Vilches, meanwhile, will join him in the NCAA system next year having accepted a scholarship at the University of Missouri, 700 miles northwest of Merlos. “It’s an area that has a lot of jumpers, two or three who have jumped 2.30m so I can compete with them and get better,” says Vilches.

Last season he soared over a Mexican U20 record of 2.25m and went on to win gold at the Pan American U20 Championships in Peru, the perfect preparation for this year’s tilt at gold in Tampere.

 
Antonios Merlos in the high jump at the IAAF World U20 Championships Tampere 2018

 

Great expectations

Heading to Finland, Vilches had his eyes trained only on victory, coming in with the world U20 lead of 2.26m, which he sailed over on home soil in Queretaro back in April.

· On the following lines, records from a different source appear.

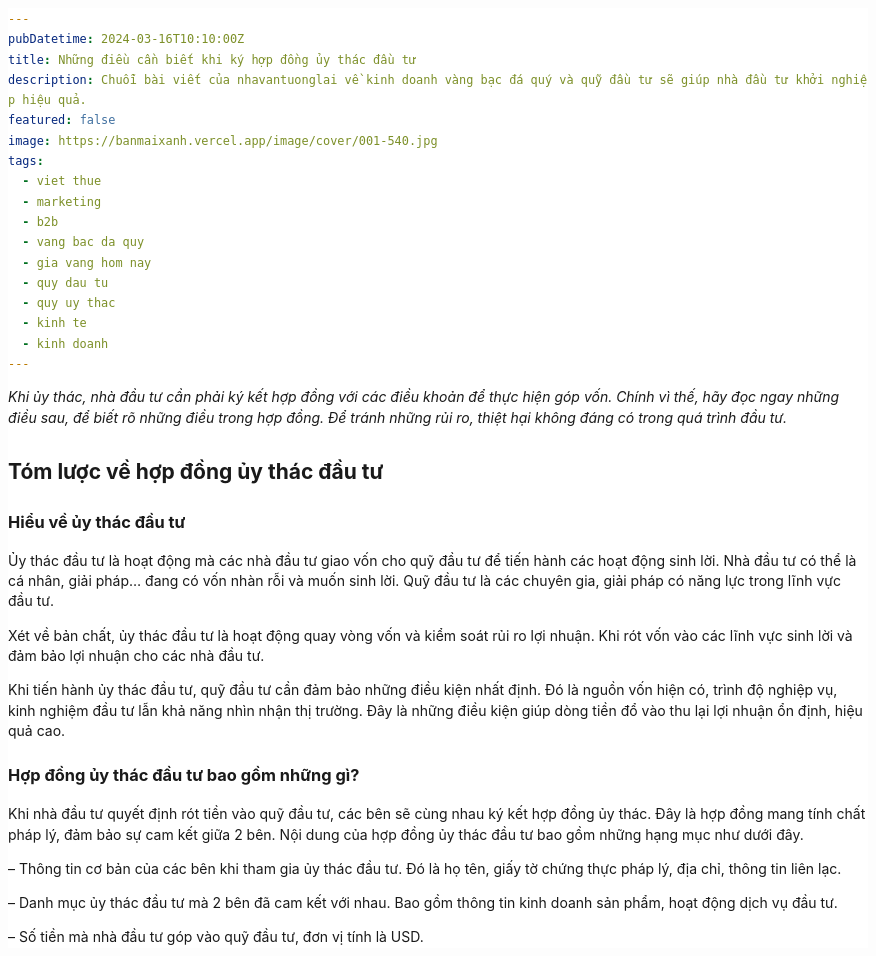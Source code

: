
 ```yaml
---
pubDatetime: 2024-03-16T10:10:00Z
title: Những điều cần biết khi ký hợp đồng ủy thác đầu tư
description: Chuỗi bài viết của nhavantuonglai về kinh doanh vàng bạc đá quý và quỹ đầu tư sẽ giúp nhà đầu tư khởi nghiệp hiệu quả.
featured: false
image: https://banmaixanh.vercel.app/image/cover/001-540.jpg
tags:
  - viet thue
  - marketing
  - b2b
  - vang bac da quy
  - gia vang hom nay
  - quy dau tu
  - quy uy thac
  - kinh te
  - kinh doanh
---
```


_Khi ủy thác, nhà đầu tư cần phải ký kết hợp đồng với các điều khoản để thực hiện góp vốn. Chính vì thế, hãy đọc ngay những điều sau, để biết rõ những điều trong hợp đồng. Để tránh những rủi ro, thiệt hại không đáng có trong quá trình đầu tư._

## Tóm lược về hợp đồng ủy thác đầu tư

### Hiểu về ủy thác đầu tư

Ủy thác đầu tư là hoạt động mà các nhà đầu tư giao vốn cho quỹ đầu tư để tiến hành các hoạt động sinh lời. Nhà đầu tư có thể là cá nhân, giải pháp… đang có vốn nhàn rỗi và muốn sinh lời. Quỹ đầu tư là các chuyên gia, giải pháp có năng lực trong lĩnh vực đầu tư.

Xét về bản chất, ủy thác đầu tư là hoạt động quay vòng vốn và kiểm soát rủi ro lợi nhuận. Khi rót vốn vào các lĩnh vực sinh lời và đảm bảo lợi nhuận cho các nhà đầu tư.

Khi tiến hành ủy thác đầu tư, quỹ đầu tư cần đảm bảo những điều kiện nhất định. Đó là nguồn vốn hiện có, trình độ nghiệp vụ, kinh nghiệm đầu tư lẫn khả năng nhìn nhận thị trường. Đây là những điều kiện giúp dòng tiền đổ vào thu lại lợi nhuận ổn định, hiệu quả cao.

### Hợp đồng ủy thác đầu tư bao gồm những gì?

Khi nhà đầu tư quyết định rót tiền vào quỹ đầu tư, các bên sẽ cùng nhau ký kết hợp đồng ủy thác. Đây là hợp đồng mang tính chất pháp lý, đảm bảo sự cam kết giữa 2 bên. Nội dung của hợp đồng ủy thác đầu tư bao gồm những hạng mục như dưới đây.

– Thông tin cơ bản của các bên khi tham gia ủy thác đầu tư. Đó là họ tên, giấy tờ chứng thực pháp lý, địa chỉ, thông tin liên lạc.

– Danh mục ủy thác đầu tư mà 2 bên đã cam kết với nhau. Bao gồm thông tin kinh doanh sản phẩm, hoạt động dịch vụ đầu tư.

– Số tiền mà nhà đầu tư góp vào quỹ đầu tư, đơn vị tính là USD.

Merlos, however, had much more modest expectations, coming in with a season’s best of 2.18m which he jumped to finish fifth at the NCAA Championships in June. But in qualifying the Greek could only scrape through to the final with a second-time clearance of 2.12m.

“I felt really bad in qualification, I was almost out,” he says. “My first goal was to qualify then after that it was to be sixth or higher in the final. I never expected to be world champion.”

Vilches, unlike Merlos, kept one eye on the standings throughout the competition even after all competitors had failed at 2.25m.

“At 2.25m we’d missed everything and were watching the screen to see who was ahead,” says Vilches.

“You were watching the screen,” says Merlos with a laugh. “I had no idea. Luca, the German guy, told me to look at the screen and I was like, ‘what?’

“I was on top; I thought I was third.”

When officials approached them, neither hesitated before agreeing to share the gold, and both left the track in delightful disbelief about their shared achievement.

“Please someone wake me up!” said Merlos. “I cannot believe it.”

After Tampere, next up for Vilches is the Central American and Caribbean Games in Barranquilla, Colombia, while Merlos is getting ready for the Greek U23 Championships, his last competition of the summer.

Looking further ahead, both men have the same goal in mind when it comes to their ultimate ambition, and when asked to state it they barely hesitate before answering, in unison, “Tokyo 2020.”